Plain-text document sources
* * *
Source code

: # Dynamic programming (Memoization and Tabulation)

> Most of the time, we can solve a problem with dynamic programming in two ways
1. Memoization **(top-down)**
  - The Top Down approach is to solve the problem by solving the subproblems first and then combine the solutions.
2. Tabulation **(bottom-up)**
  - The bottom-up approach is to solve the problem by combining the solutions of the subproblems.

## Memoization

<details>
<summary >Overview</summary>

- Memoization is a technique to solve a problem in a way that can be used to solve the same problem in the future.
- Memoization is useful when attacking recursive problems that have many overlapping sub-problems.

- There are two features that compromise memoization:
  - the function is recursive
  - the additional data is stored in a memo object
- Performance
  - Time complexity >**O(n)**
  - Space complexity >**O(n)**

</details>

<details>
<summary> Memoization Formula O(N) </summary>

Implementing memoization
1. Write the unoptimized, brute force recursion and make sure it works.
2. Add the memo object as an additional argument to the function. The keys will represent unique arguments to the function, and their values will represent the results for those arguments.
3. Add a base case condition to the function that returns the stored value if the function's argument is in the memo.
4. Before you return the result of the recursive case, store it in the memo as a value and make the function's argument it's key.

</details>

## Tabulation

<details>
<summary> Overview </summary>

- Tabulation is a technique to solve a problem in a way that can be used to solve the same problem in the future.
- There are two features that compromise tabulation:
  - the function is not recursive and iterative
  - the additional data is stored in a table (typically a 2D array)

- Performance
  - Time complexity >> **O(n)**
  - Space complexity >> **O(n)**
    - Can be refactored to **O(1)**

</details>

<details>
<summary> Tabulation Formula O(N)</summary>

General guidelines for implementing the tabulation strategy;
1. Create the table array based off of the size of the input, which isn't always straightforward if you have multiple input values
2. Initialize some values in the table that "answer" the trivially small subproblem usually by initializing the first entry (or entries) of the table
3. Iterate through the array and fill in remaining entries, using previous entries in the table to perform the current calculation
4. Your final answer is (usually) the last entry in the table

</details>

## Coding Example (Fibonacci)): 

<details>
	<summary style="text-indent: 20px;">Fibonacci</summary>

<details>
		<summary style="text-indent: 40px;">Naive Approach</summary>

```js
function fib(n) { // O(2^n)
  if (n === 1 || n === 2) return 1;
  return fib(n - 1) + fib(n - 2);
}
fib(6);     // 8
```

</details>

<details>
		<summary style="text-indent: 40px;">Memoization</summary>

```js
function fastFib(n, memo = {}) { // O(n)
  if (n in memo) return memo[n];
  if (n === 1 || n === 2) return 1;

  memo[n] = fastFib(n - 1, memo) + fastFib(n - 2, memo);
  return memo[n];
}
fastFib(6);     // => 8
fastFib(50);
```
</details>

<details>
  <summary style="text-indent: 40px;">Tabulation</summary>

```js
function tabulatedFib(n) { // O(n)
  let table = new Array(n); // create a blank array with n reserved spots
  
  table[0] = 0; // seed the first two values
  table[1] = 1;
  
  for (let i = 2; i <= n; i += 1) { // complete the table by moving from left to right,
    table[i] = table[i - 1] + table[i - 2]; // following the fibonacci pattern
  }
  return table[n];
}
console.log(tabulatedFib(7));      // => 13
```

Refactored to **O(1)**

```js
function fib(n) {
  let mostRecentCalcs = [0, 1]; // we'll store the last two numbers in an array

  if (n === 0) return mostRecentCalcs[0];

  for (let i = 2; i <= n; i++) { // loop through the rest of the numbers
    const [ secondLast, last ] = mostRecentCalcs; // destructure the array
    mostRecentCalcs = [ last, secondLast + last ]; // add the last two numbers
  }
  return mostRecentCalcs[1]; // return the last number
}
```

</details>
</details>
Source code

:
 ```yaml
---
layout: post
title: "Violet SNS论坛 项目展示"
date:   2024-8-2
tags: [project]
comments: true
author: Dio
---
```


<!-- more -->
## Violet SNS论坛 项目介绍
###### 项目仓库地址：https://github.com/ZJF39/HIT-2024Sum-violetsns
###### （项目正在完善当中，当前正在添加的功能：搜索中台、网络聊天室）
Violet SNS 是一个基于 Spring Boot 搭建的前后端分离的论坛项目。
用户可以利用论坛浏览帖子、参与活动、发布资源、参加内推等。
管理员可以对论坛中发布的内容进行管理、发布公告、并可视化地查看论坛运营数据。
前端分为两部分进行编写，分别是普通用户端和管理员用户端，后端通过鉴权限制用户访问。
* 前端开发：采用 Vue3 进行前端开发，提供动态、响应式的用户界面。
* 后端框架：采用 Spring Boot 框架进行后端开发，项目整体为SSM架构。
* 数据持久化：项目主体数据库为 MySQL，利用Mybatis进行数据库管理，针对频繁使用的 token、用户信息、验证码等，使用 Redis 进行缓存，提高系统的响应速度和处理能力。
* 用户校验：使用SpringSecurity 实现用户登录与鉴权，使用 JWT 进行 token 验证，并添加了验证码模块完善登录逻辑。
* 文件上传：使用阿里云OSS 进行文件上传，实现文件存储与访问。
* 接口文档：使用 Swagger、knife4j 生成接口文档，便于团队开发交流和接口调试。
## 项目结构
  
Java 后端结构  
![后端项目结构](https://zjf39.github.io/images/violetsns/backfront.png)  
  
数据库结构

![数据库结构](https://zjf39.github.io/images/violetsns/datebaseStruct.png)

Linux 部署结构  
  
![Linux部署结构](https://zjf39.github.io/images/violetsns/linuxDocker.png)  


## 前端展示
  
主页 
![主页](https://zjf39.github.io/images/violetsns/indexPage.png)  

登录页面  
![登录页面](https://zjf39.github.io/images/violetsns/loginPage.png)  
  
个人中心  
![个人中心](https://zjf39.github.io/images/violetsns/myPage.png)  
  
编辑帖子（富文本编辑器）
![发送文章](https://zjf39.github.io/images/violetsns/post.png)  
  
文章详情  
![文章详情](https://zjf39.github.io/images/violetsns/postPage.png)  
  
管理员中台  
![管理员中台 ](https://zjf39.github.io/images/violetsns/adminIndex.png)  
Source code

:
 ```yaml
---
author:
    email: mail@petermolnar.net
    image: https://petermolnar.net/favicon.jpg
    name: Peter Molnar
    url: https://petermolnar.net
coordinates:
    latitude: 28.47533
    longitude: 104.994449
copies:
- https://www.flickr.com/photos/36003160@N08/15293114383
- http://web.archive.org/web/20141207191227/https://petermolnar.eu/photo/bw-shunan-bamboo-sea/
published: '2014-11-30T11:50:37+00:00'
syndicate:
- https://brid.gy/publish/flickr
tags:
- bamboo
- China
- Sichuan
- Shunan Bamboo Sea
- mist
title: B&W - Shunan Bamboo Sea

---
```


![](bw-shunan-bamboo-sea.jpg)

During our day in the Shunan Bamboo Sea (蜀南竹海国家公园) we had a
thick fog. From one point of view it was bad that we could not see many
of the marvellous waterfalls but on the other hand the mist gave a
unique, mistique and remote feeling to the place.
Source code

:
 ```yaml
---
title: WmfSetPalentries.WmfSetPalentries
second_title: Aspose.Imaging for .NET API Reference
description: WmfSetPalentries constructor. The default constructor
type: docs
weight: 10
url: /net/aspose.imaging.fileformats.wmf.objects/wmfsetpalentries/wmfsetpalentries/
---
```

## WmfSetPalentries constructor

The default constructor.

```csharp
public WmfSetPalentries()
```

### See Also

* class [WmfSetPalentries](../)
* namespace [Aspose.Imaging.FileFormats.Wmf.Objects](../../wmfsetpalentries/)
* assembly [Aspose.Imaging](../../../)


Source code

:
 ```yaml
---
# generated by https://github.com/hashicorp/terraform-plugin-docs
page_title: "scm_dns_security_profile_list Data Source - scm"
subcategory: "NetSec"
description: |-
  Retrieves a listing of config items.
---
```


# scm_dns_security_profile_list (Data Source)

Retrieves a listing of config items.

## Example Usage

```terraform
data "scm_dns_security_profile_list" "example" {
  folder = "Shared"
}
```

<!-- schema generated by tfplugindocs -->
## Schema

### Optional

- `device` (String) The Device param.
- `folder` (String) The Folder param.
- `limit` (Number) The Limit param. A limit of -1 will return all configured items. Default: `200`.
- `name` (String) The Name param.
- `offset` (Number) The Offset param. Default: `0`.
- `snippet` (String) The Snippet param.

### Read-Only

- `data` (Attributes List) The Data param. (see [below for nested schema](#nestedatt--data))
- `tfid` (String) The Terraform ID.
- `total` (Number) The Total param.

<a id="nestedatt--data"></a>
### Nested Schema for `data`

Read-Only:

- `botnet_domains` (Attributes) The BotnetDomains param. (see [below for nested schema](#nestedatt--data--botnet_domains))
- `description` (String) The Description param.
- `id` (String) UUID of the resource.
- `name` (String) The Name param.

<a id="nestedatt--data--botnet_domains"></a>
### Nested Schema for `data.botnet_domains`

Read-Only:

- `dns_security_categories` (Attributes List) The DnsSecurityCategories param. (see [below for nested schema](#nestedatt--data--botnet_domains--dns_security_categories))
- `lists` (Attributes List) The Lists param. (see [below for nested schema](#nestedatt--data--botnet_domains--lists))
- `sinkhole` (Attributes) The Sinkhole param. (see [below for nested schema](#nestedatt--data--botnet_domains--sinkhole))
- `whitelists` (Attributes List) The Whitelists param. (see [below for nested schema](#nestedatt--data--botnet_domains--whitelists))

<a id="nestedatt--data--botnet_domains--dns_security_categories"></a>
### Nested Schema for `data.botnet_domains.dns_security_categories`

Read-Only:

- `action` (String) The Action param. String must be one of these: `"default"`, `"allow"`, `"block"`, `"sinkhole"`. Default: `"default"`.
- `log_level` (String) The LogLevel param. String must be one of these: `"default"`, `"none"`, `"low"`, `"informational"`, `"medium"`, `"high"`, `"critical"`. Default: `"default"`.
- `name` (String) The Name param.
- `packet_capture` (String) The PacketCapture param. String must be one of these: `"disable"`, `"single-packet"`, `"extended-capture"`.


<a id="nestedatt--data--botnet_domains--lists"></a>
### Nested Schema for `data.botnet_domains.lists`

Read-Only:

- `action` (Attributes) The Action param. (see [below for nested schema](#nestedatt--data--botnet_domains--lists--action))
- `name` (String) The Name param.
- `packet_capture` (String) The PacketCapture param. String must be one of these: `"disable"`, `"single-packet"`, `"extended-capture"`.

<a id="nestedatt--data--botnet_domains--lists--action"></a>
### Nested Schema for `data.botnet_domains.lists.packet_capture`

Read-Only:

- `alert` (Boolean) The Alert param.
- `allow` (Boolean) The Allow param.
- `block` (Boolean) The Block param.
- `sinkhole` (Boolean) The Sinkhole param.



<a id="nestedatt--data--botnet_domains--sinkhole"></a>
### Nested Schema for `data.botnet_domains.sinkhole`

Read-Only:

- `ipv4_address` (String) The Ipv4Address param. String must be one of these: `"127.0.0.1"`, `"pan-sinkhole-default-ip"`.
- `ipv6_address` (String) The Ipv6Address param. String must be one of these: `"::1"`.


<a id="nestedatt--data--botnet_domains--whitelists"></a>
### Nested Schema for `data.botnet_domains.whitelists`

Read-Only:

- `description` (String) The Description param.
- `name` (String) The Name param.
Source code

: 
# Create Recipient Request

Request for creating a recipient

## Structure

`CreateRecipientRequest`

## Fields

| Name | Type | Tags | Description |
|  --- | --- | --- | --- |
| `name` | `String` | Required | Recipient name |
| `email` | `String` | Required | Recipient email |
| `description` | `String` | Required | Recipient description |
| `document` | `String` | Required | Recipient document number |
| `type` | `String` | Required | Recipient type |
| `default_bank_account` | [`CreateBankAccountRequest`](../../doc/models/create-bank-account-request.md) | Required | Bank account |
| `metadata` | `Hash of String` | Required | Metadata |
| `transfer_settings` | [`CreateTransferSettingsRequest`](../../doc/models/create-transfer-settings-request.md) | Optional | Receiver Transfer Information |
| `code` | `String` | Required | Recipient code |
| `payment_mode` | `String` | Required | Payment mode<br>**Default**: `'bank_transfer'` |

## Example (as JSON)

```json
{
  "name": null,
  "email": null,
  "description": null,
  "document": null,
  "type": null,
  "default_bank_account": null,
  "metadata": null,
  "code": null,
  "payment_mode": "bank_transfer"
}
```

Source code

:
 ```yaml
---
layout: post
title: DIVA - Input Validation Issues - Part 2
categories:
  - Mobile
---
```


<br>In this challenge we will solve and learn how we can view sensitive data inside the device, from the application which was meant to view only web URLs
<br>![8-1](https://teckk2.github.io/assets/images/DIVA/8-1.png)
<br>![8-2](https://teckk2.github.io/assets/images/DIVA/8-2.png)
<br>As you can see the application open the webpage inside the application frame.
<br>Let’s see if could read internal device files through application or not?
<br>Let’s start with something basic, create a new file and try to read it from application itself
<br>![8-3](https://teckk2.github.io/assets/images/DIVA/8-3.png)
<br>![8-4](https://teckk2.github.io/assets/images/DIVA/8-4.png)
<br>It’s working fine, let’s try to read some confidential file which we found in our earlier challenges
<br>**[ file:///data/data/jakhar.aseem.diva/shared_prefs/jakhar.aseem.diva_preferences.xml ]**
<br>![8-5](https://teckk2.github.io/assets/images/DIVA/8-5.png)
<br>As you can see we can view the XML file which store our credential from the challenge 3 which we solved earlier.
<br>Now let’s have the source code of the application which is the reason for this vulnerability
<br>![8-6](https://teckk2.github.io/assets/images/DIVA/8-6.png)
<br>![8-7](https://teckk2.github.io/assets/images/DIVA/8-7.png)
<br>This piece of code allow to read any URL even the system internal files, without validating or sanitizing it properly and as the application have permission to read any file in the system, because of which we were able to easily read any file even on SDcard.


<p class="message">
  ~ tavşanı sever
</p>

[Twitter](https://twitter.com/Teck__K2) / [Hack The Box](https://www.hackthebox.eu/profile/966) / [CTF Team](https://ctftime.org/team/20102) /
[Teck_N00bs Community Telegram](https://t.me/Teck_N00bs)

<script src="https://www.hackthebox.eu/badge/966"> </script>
* * *
__TASK DIRECTIONS__: On how many lines above does the word "Required" appear? Only the number should be given.

__ANSWER AREA__: 9